In January, Sandefer told me 3,000 vendors had Stage 1-certified products, but fewer than 100 vendors had certified for Stage 2. I'm sure the Stage 2 numbers are up since then, but the gap could not possibly have been narrowed that much.

REACH recently got its no-cost extension on the REC funding, and will be able to help many in its area cross various finish lines in the next 11 months. Still, REACH's ability to offer one-on-one advisement to its clients is more constrained than in earlier years, as it simply gets to spend more of the money it originally got, without any additional funding, other than what it can scrape together by expanding into other paying services such as IT consulting to healthcare organizations.

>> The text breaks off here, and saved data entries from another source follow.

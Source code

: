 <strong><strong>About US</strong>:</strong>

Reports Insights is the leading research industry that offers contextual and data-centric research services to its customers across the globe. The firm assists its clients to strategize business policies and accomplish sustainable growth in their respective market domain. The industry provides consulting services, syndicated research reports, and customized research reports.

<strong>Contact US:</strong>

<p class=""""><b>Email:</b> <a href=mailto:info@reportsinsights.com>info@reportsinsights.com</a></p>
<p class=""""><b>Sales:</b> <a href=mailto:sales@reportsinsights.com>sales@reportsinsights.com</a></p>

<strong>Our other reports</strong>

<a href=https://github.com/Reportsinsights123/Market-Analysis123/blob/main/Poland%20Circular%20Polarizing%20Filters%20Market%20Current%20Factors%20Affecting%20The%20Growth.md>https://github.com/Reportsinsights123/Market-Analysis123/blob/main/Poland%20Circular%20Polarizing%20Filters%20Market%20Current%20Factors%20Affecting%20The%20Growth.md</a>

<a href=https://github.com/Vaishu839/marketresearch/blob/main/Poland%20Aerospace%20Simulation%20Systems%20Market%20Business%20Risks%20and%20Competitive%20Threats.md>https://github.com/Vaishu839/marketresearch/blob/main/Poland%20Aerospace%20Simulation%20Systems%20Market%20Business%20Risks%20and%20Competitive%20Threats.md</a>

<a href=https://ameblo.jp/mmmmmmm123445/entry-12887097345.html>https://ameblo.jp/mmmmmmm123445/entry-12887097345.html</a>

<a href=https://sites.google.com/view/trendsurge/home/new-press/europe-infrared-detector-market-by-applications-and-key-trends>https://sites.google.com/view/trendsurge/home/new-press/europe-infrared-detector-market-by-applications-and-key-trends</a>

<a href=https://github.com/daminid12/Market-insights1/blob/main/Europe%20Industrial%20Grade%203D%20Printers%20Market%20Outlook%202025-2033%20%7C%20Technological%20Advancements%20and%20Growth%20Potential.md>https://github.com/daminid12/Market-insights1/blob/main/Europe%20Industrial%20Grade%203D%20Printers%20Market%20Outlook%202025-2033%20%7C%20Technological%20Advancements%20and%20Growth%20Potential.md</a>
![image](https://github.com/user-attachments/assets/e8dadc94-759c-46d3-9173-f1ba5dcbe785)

Other RECs, such as in Kansas, have also been the recipients of no-cost extensions recently. But come February 2015, any REC monies left unspent— and the requirements for spending the money is closely monitored— will no longer be available for those providers still bringing up the rear of the wagon train. "I just find it a waste of resources," Gladd says.

Now, back to that HIMSS press Q&A. DeSalvo acknowledged the role that her own local REC had played in helping clinics in New Orleans get up to speed with health IT.

"I'm a fan and I'm a supporter, and I'm trying to sort out whatever I can do to see that kind of support continue, because I don't think our work is done," DeSalvo told the press. "I don't think we quite understand how to do delivery right yet, and how to pay for it properly, and what are the workflow adaptations, and we're not going to decide that at 200 Independence [Avenue in Washington D.C.] entirely."

The answer, as former ONC chief Farzad Mostashari often suggested, probably lies a few blocks away, on Capitol Hill. Without more funding from Congress, the RECs will lose their ability to help those who need it the most. In this election year, let's see if that funding can be found before the money runs out for good next February.

Scott Mace is the former senior technology editor for HealthLeaders Media. He is now the senior editor, custom content at H3.Group.